2. Resource or size limits being exceeded under load — Large datasets may strain the system (especially around I/O, memory, or streaming video files). Even if tokens count is fine, maybe there’s an internal limit on total video bytes, number of URIs, or simultaneous downloads that makes the job unstable.
3. URI format / storage backend issues — Maybe some URIs reference storage locations (cloud buckets, remote servers) that sometimes become temporarily unavailable or return unexpected responses (partial reads, timeouts, corrupted metadata) under high load. On repeated runs such transient issues may show up differently each time.
4. Video-bytes path is broken (for raw bytes) — As the issue tracker notes, sending raw video bytes rather than URIs is problematic with Gemini-2.5.
5. Edge-case in JSONL dataset format or “parts” field structure — Earlier threads report tuning failures when “unsupported modality [function call] in the ‘parts’ field” is used. While the video-tuning case seems different, it suggests the backend has brittle modality parsing — maybe certain metadata or JSON formatting triggers erroneous validation.
-–
Recommendations & Work-arounds
If I were you and I needed to get video tuning to work reliably with Gemini-2.5/Vertex AI, here’s what I’d try:
Split the dataset into smaller batches — Since small sets (~450 videos) appear to work, process large video datasets in chunks (e.g. 300–500 at a time). Then perhaps merge results or run incremental tuning. That’s what some forum users already tried.
Validate all URIs / video file metadata before tuning — Build a script to pre-check that each video URI is accessible, returns expected MIME type (video/mp4 or other supported), and that binary data is intact (e.g. by opening and reading a few bytes).

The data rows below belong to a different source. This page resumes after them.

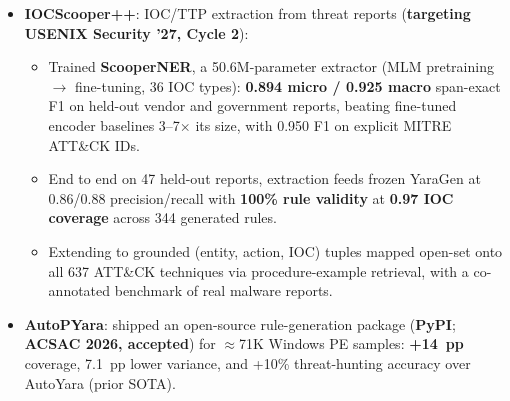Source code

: \documentclass[letterpaper,11pt]{article}
\begin{document}
\begin{itemize}
\begin{itemize}
    \item Assembled three corpora (\textbf{305K crawled} in-the-wild rules from 59 repos; \textbf{15M synthetic} from 459 curated templates; \textbf{15M grammar-fuzzed}) and built the \textit{Brownie \& Puff} composite evaluators (BLEU + parse/compile + \textbf{Z3 SMT semantic comparison}) as training-time signals; only the composite correlated positively with test accuracy (BLEU Spearman down to $-$0.70).
    \item Downstream on EMBER malware clusters, generated rules reach \textbf{96$\pm$4\% TP at 0.8\% FP} (99.7\% generation success) vs.\ AutoYara's 93$\pm$6\% at 0.5\% FP; open-sourced the framework, models, and an agentic web chatbot.
    \item \textit{In progress:} extending YaraGen with tool use and verify-and-repair; designing verified multi-task SFT and an RLVR pilot with executable, formally checked rewards.
  \end{itemize}
  \item \textbf{IOCScooper++}: IOC/TTP extraction from threat reports (\textbf{targeting USENIX Security '27, Cycle 2}):
  \begin{itemize}\small
    \item Trained \textbf{ScooperNER}, a 50.6M-parameter extractor (MLM pretraining $\rightarrow$ fine-tuning, 36 IOC types): \textbf{0.894 micro / 0.925 macro} span-exact F1 on held-out vendor and government reports, beating fine-tuned encoder baselines 3--7$\times$ its size, with 0.950 F1 on explicit MITRE ATT\&CK IDs.
    \item End to end on 47 held-out reports, extraction feeds frozen YaraGen at 0.86/0.88 precision/recall with \textbf{100\% rule validity} at \textbf{0.97 IOC coverage} across 344 generated rules.
    \item Extending to grounded (entity, action, IOC) tuples mapped open-set onto all 637 ATT\&CK techniques via procedure-example retrieval, with a co-annotated benchmark of real malware reports.
  \end{itemize}
  \item \textbf{AutoPYara}: shipped an open-source rule-generation package (\textbf{PyPI}; \textbf{ACSAC 2026, accepted}) for $\approx$71K Windows PE samples: \textbf{+14~pp} coverage, 7.1~pp lower variance, and +10\% threat-hunting accuracy over AutoYara (prior SOTA).
\end{itemize}
\end{document}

That reduces risk of “invalid binary data” errors.
Avoid raw bytes: use URI references (prefer storage-backed URIs) — Since the “bytes” route is documented as buggy for 2.5 Flash, rely on URIs (cloud-storage, publicly accessible URLs, or signed URLs) rather than embedding raw video bytes in requests.
Reduce dataset size per tuning job — if total tokens or total video length is very large, maybe that pushes system beyond safe limits. Use lower-resolution encoding (MEDIA_RESOLUTION_LOW) for video during tuning to reduce token and memory load.
Monitor error logs carefully & report reproducible failures to Google — If you can isolate a small reproducible subset that fails consistently, this is likely a bug. Sharing that with developers may help trigger a fix.
-–
What this tells us about relying on video-tuning in current generative models
Even when tooling claims support for video tuning (as docs do for Gemini 2.5), real-world stability can be far from guaranteed — especially for large datasets. Until such bugs are resolved, production-scale video fine-tuning remains risky.
Data-scale matters. Systems can handle small datasets but choke when scaled up. Good engineering practice demands validation, batching, and fallback plans.
Developers need to treat newer multimodal capabilities (video + audio + image + text) as experimental — treat them as best-effort tools rather than rock-solid pipelines.
-–
My Take (from a “creationist-apologist / science-method mindset”)
I find it striking that even with state-of-the-art AI frameworks — designed and built by researchers using vast data and resources — we still see fragile behavior under load. This resonates with my perspective that any system of complexity built by intelligence (humans) requires careful architecture, distribution limits, validation, and design constraints. It suggests that complexity and function demand intentional organization — and when pushed beyond design limits (large datasets, many inputs), instability emerges.
It’s a caution against naïve belief that “given enough data and computing power, such systems will automatically work reliably.” They don’t — just like biological complexity: design without oversight or constraints leads to breakdown.